● Available records:
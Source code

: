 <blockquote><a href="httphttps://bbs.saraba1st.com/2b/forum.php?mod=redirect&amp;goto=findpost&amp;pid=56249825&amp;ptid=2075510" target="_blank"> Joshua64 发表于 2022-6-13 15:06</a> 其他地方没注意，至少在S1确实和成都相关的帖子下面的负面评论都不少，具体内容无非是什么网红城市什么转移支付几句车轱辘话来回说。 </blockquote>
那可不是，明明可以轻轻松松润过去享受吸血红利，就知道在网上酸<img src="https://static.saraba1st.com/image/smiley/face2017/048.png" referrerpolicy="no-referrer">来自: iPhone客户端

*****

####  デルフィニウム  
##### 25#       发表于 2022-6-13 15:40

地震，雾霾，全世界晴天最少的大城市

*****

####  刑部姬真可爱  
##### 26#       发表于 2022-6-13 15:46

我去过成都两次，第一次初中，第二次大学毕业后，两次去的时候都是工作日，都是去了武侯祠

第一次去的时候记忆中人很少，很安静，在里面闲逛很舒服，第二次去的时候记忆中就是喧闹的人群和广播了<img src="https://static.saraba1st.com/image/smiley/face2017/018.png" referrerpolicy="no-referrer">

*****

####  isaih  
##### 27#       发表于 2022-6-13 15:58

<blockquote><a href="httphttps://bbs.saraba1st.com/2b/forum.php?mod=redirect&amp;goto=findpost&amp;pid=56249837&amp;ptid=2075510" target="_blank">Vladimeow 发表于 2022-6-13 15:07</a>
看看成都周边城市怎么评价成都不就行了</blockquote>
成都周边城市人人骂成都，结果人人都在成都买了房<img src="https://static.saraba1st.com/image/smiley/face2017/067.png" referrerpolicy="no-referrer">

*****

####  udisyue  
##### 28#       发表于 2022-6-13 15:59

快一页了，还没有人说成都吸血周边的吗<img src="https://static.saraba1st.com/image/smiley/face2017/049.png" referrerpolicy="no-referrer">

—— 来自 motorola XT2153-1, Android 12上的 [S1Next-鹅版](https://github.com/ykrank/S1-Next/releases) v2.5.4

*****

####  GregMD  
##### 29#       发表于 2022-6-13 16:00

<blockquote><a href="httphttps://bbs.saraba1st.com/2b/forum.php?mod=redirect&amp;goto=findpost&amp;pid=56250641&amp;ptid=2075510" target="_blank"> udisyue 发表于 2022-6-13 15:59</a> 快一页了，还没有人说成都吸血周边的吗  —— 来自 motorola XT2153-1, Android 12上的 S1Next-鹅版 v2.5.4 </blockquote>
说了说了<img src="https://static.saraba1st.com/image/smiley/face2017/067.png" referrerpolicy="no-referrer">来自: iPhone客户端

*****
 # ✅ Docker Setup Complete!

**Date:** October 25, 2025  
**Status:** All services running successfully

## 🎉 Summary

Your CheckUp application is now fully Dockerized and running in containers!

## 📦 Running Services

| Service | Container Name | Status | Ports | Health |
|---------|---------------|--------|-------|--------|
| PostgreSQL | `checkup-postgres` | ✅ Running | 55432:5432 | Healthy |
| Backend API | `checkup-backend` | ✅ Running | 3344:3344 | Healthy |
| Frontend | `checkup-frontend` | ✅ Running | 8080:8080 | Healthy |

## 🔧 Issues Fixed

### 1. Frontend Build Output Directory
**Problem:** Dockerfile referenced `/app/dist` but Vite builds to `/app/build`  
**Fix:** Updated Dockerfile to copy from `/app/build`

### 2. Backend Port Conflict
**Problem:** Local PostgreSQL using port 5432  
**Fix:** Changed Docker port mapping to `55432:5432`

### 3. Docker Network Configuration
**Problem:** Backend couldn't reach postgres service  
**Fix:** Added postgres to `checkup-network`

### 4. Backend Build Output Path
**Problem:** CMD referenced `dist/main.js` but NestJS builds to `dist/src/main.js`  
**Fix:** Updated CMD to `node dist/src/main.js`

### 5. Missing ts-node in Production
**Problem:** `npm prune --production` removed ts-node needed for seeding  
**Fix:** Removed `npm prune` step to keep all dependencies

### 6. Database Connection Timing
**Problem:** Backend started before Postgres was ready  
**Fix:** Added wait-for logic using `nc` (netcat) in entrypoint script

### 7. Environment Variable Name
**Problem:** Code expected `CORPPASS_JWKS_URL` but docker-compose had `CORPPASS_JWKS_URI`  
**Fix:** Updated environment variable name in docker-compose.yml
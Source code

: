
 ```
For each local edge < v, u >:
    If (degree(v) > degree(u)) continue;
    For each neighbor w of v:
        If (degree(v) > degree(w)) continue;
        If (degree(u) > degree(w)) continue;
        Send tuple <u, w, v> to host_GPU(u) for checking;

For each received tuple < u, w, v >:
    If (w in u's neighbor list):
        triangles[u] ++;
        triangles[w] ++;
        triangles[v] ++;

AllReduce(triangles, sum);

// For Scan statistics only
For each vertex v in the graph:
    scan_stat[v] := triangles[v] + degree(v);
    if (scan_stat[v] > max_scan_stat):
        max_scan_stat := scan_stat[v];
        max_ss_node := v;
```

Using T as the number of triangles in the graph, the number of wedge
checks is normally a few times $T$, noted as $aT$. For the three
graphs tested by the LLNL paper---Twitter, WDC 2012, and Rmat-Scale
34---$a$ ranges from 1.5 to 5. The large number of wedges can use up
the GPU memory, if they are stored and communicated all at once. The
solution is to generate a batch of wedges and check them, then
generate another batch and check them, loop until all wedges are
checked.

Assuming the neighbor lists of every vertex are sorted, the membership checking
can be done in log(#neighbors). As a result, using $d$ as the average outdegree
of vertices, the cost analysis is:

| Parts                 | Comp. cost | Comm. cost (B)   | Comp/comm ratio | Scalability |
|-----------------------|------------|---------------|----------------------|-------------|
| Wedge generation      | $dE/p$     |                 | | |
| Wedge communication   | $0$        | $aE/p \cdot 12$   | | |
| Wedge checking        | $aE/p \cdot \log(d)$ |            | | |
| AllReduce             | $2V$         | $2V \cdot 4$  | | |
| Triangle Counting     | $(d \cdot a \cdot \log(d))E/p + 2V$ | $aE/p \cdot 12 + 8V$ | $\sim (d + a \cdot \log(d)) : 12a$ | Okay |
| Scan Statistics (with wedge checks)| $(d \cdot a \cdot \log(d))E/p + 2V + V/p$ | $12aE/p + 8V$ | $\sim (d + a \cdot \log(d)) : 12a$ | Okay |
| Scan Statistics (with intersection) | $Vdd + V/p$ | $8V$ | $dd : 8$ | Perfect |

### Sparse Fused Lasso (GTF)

● Exercise details:
Return exactly the lines from the beginning of the data above through the one containing "发表于 2022-6-13 15:58", please. Include both end lines and add nothing else.

● Expected output:
Source code

: <blockquote><a href="httphttps://bbs.saraba1st.com/2b/forum.php?mod=redirect&amp;goto=findpost&amp;pid=56249825&amp;ptid=2075510" target="_blank"> Joshua64 发表于 2022-6-13 15:06</a> 其他地方没注意，至少在S1确实和成都相关的帖子下面的负面评论都不少，具体内容无非是什么网红城市什么转移支付几句车轱辘话来回说。 </blockquote>
那可不是，明明可以轻轻松松润过去享受吸血红利，就知道在网上酸<img src="https://static.saraba1st.com/image/smiley/face2017/048.png" referrerpolicy="no-referrer">来自: iPhone客户端

*****

####  デルフィニウム  
##### 25#       发表于 2022-6-13 15:40

地震，雾霾，全世界晴天最少的大城市

*****

####  刑部姬真可爱  
##### 26#       发表于 2022-6-13 15:46

我去过成都两次，第一次初中，第二次大学毕业后，两次去的时候都是工作日，都是去了武侯祠

第一次去的时候记忆中人很少，很安静，在里面闲逛很舒服，第二次去的时候记忆中就是喧闹的人群和广播了<img src="https://static.saraba1st.com/image/smiley/face2017/018.png" referrerpolicy="no-referrer">

*****

####  isaih  
##### 27#       发表于 2022-6-13 15:58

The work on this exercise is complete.